DATASET:

☆ ☆ ☆

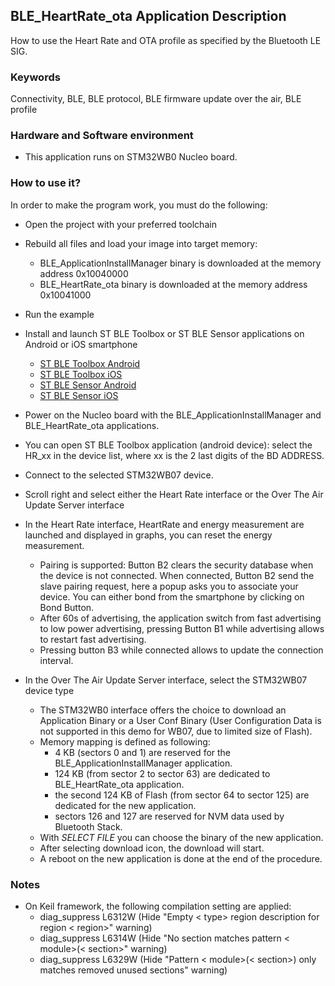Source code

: ## __BLE_HeartRate_ota Application Description__

How to use the Heart Rate and OTA profile as specified by the Bluetooth LE SIG.

### __Keywords__

Connectivity, BLE, BLE protocol, BLE firmware update over the air, BLE profile


### __Hardware and Software environment__

  - This application runs on STM32WB0 Nucleo board.
    
### __How to use it?__

In order to make the program work, you must do the following:

 - Open the project with your preferred toolchain
 - Rebuild all files and load your image into target memory:
   - BLE_ApplicationInstallManager binary is downloaded at the memory address 0x10040000
   - BLE_HeartRate_ota binary is downloaded at the memory address 0x10041000 
 - Run the example


 - Install and launch ST BLE Toolbox or ST BLE Sensor applications on Android or iOS smartphone
    - <a href="https://play.google.com/store/apps/details?id=com.st.dit.stbletoolbox"> ST BLE Toolbox Android</a>
    - <a href="https://apps.apple.com/us/app/st-ble-toolbox/id1531295550"> ST BLE Toolbox iOS</a>
    - <a href="https://play.google.com/store/apps/details?id=com.st.bluems"> ST BLE Sensor Android</a>
    - <a href="https://apps.apple.com/us/app/st-ble-sensor/id993670214"> ST BLE Sensor iOS</a>

 - Power on the Nucleo board with the BLE_ApplicationInstallManager and BLE_HeartRate_ota applications.
 - You can open ST BLE Toolbox application (android device):
   select the HR_xx in the device list, where xx is the 2 last digits of the BD ADDRESS.
 - Connect to the selected STM32WB07 device.

 - Scroll right and select either the Heart Rate interface or the Over The Air Update Server interface

 - In the Heart Rate interface, HeartRate and energy measurement are launched and displayed in graphs,
   you can reset the energy measurement.
     - Pairing is supported: Button B2 clears the security database when the device is not connected. 
     When connected, Button B2 send the slave pairing request, here a popup asks you to associate your device.
     You can either bond from the smartphone by clicking on Bond Button.
     - After 60s of advertising, the application switch from fast advertising to low power advertising, pressing Button B1 while advertising allows to restart fast advertising.
     - Pressing button B3 while connected allows to update the connection interval. 

 - In the Over The Air Update Server interface, select the STM32WB07 device type
	- The STM32WB0 interface offers the choice to download an Application Binary or a User Conf Binary (User Configuration Data is not supported in this demo for WB07, due to limited size of Flash).
	- Memory mapping is defined as following:
		- 4 KB (sectors 0 and 1) are reserved for the BLE_ApplicationInstallManager application.
		- 124 KB (from sector 2 to sector 63) are dedicated to BLE_HeartRate_ota application.
		- the second 124 KB of Flash (from sector 64 to sector 125) are dedicated for the new application.
		- sectors 126 and 127 are reserved for NVM data used by Bluetooth Stack.
	- With _SELECT FILE_ you can choose the binary of the new application.
	- After selecting download icon, the download will start.
	- A reboot on the new application is done at the end of the procedure.

### __Notes__
                                            
 - On Keil framework, the following compilation setting are applied:
   - diag_suppress L6312W          (Hide "Empty < type> region description for region < region>" warning)
   - diag_suppress L6314W          (Hide "No section matches pattern < module>(< section>" warning)
   - diag_suppress L6329W          (Hide "Pattern < module>(< section>) only matches removed unused sections" warning)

☆ ☆ ☆

WHAT YOU ARE ASKED TO DO: All that belongs in the answer is the run of lines above from the line containing "Connectivity, BLE, BLE" through the line containing "- Connect to the selected STM32WB07 device.", exactly as written.

RESPONSE:
Connectivity, BLE, BLE protocol, BLE firmware update over the air, BLE profile


### __Hardware and Software environment__

  - This application runs on STM32WB0 Nucleo board.
    
### __How to use it?__

In order to make the program work, you must do the following:

 - Open the project with your preferred toolchain
 - Rebuild all files and load your image into target memory:
   - BLE_ApplicationInstallManager binary is downloaded at the memory address 0x10040000
   - BLE_HeartRate_ota binary is downloaded at the memory address 0x10041000 
 - Run the example


 - Install and launch ST BLE Toolbox or ST BLE Sensor applications on Android or iOS smartphone
    - <a href="https://play.google.com/store/apps/details?id=com.st.dit.stbletoolbox"> ST BLE Toolbox Android</a>
    - <a href="https://apps.apple.com/us/app/st-ble-toolbox/id1531295550"> ST BLE Toolbox iOS</a>
    - <a href="https://play.google.com/store/apps/details?id=com.st.bluems"> ST BLE Sensor Android</a>
    - <a href="https://apps.apple.com/us/app/st-ble-sensor/id993670214"> ST BLE Sensor iOS</a>

 - Power on the Nucleo board with the BLE_ApplicationInstallManager and BLE_HeartRate_ota applications.
 - You can open ST BLE Toolbox application (android device):
   select the HR_xx in the device list, where xx is the 2 last digits of the BD ADDRESS.
 - Connect to the selected STM32WB07 device.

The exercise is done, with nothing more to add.